A Vernacular Web

A Vernacular Web

An extended and illustrated version of my talk at the Decade of Web
Design Conference in Amsterdam, January 2005

http://art.teleportacia.org/observation/vernacular/

When I started to work on the World Wide Web I made a few nice things
that were special, different and fresh. They were very different from
what was on the web in the mid 90's.

I'll start with a statement like this, not to show off my contribution,
but in order to stress that – although I consider myself to be an early
adopter – I came late enough to enjoy and prosper from the "benefits of
civilization". There was a pre-existing environment; a structural,
visual and acoustic culture you could play around with, a culture you
could break. There was a world of options and one of the options was to
be different.

So what was this culture?
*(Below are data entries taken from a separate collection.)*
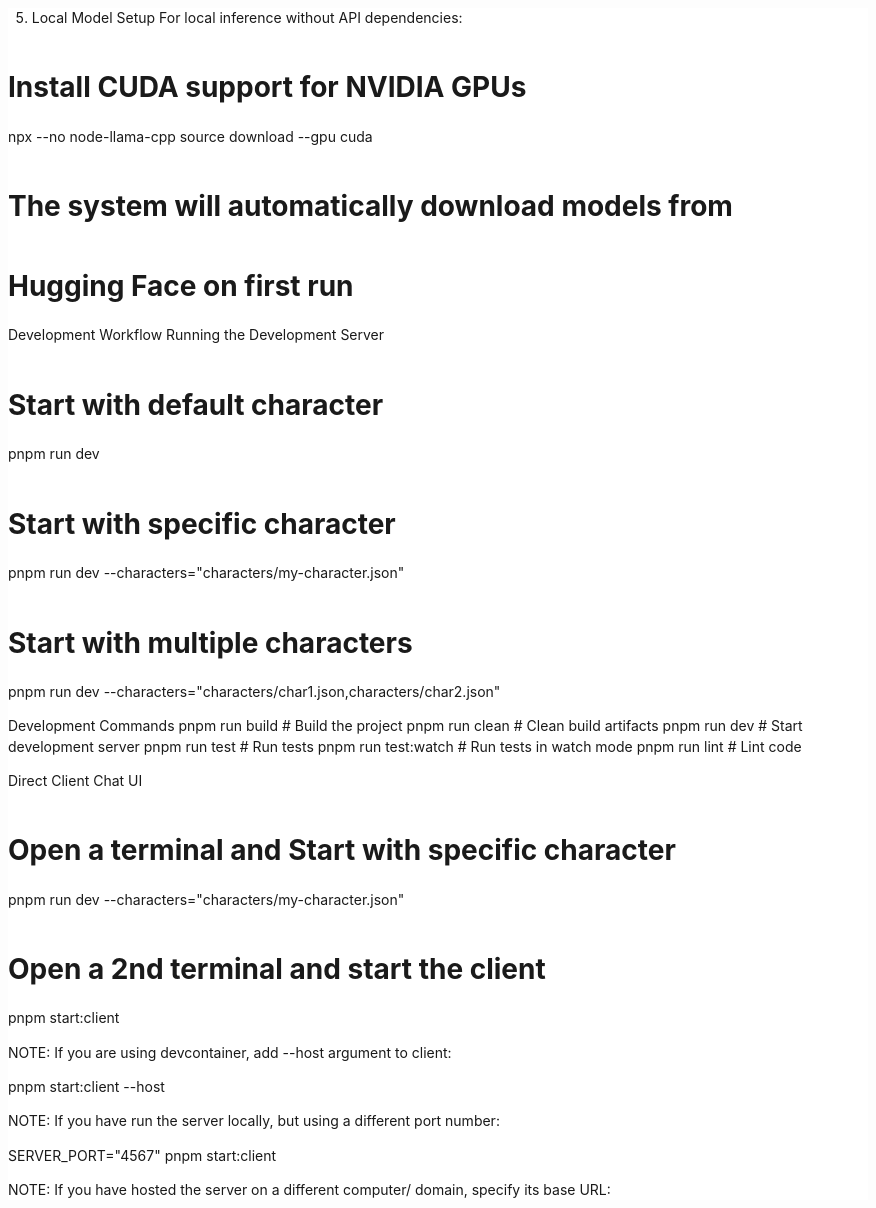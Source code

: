 5. Local Model Setup
For local inference without API dependencies:

# Install CUDA support for NVIDIA GPUs
npx --no node-llama-cpp source download --gpu cuda

# The system will automatically download models from
# Hugging Face on first run

Development Workflow
Running the Development Server
# Start with default character
pnpm run dev

# Start with specific character
pnpm run dev --characters="characters/my-character.json"

# Start with multiple characters
pnpm run dev --characters="characters/char1.json,characters/char2.json"

Development Commands
pnpm run build          # Build the project
pnpm run clean         # Clean build artifacts
pnpm run dev           # Start development server
pnpm run test          # Run tests
pnpm run test:watch    # Run tests in watch mode
pnpm run lint          # Lint code

Direct Client Chat UI
# Open a terminal and Start with specific character
pnpm run dev --characters="characters/my-character.json"

# Open a 2nd terminal and start the client
pnpm start:client

NOTE: If you are using devcontainer, add --host argument to client:

pnpm start:client --host

NOTE: If you have run the server locally, but using a different port number:

SERVER_PORT="4567" pnpm start:client

NOTE: If you have hosted the server on a different computer/ domain, specify its base URL:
What do we mean by the web of the mid 90's and
when did it end?

To be blunt it was bright, rich, personal, slow and under construction.
It was a web of sudden connections and personal links. Pages were built
on the edge of tomorrow, full of hope for a faster connection and a more
powerful computer. One could say it was the web of the indigenous…or
the barbarians. In any case, it was a web of amateurs soon to be washed
away by dot.com ambitions, professional authoring tools and guidelines
designed by usability experts.

I wrote that change was coming "soon" instead of putting an end date at
1998, for example, because there was no sickness, death or burial. The
amateur web didn't die and it has not disappeared but it is hidden.
Search engine rating mechanisms rank the old amateur pages so low
they're almost invisible and institutions don't collect or promote them
with the same passion as they pursue net art or web design.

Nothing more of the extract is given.